From my Profile:
I will never forget seeing those fleeing uptown from lower Manhattan
I will never forget the blood, tears, and dust smeared across their faces
I will never forget the silence a crowd of thousands can make when seeing fellow New Yorker’s die
I will never forget seeing the FDNY and NYPD rush to their deaths
I will never forget my first train back into Manhattan - viewing a black cloud over where the towers once stood
I will never forget the prayers and sobs as we all looked out the windows as we passed
I will never forget the smell that lingered in the streets for weeks thereafter
Excellent Post
I will never forget the skies that night. I lived in the country where the skies at night were usually filled with stars and uncountable blinking lights of planes heading in every direction. That night there were no blinking lights. You wouldn’t think it would be noticeable, but it was. The skies were motionless and I knew that America had been changed forever.
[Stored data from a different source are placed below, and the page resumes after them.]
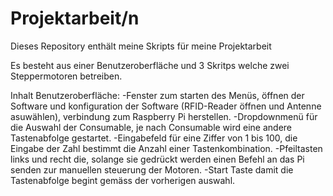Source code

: # Projektarbeit/n
Dieses Repository enthält meine Skripts für meine Projektarbeit

Es besteht aus einer Benutzeroberfläche und 3 Skritps welche zwei Steppermotoren betreiben. 

Inhalt Benutzeroberfläche: 
-Fenster zum starten des Menüs, öffnen der Software und konfiguration der Software (RFID-Reader öffnen und Antenne asuwählen), verbindung zum Raspberry Pi herstellen.
-Dropdownmenü für die Auswahl der Consumable, je nach Consumable wird eine andere Tastenabfolge gestartet.
-Eingabefeld für eine Ziffer von 1 bis 100, die Eingabe der Zahl bestimmt die Anzahl einer Tastenkombination.
-Pfeiltasten links und recht die, solange sie gedrückt werden einen Befehl an das Pi senden zur manuellen steuerung der Motoren.
-Start Taste damit die Tastenabfolge begint gemäss der vorherigen auswahl. 
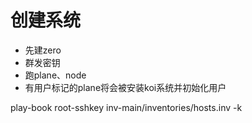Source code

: # 创建系统

- 先建zero
- 群发密钥
- 跑plane、node
- 有用户标记的plane将会被安装koi系统并初始化用户

play-book root-sshkey inv-main/inventories/hosts.inv -k
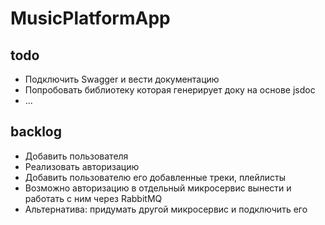 # MusicPlatformApp

## todo
- Подключить Swagger и вести документацию
- Попробовать библиотеку которая генерирует доку на основе jsdoc
- ...

## backlog
- Добавить пользователя
- Реализовать авторизацию
- Добавить пользователю его добавленные треки, плейлисты
- Возможно авторизацию в отдельный микросервис вынести и работать с ним через RabbitMQ
- Альтернатива: придумать другой микросервис и подключить его
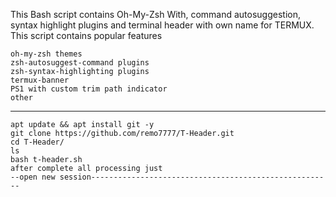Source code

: This Bash script contains Oh-My-Zsh With, command autosuggestion, syntax highlight plugins and terminal header with own name for TERMUX.
This script contains popular features

    oh-my-zsh themes
    zsh-autosuggest-command plugins
    zsh-syntax-highlighting plugins
    termux-banner
    PS1 with custom trim path indicator
    other
-------------------------------------------------------------------------
    apt update && apt install git -y
    git clone https://github.com/remo7777/T-Header.git
    cd T-Header/
    ls
    bash t-header.sh
    after complete all processing just 
    --open new session------------------------------------------------------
Words cannot express. I went to the site two years later, when by that time it was a large hole in the ground with wire fencing around it, to pay my respects, and the silence still hung over it.
I live in Maryland, in an air traffic region that sees a lot of military craft fly over between DC and strategic points north, as well as lots of ordinary air traffic. We are out at the exurban woods line, but there are a dozen highways a few miles away, and at night you can hear lots of proximity-stressed animals in the woods and cargo trains passing in the far distance. But for a couple of days after 9/11, air traffic had been halted and even the roads were voluntarily devehiculated. People who ordinarily lifted voices back and forth with neighbors and children on arriving home after work were quietened. I remember standing in my back yard near the forest, reflecting that I had not "heard" that much silence since the 1950s, in childhood, before superhighways, ubiquitous SUV engines, massive long-haul trucking, a perpetual electrical buzzing from power and communications grids, televisions and media everywhere, Musak, a car for every person instead of one per family, giant freezer motors in every grocery and convenience store, widespread air conditioning, stereo thumpers, or the heaviest air travel of any nation. The silence: it was nearly shocking in its nothingness. Primordially worshipful. No wonder, before all this technology, people witnessed hearing God. How many can today?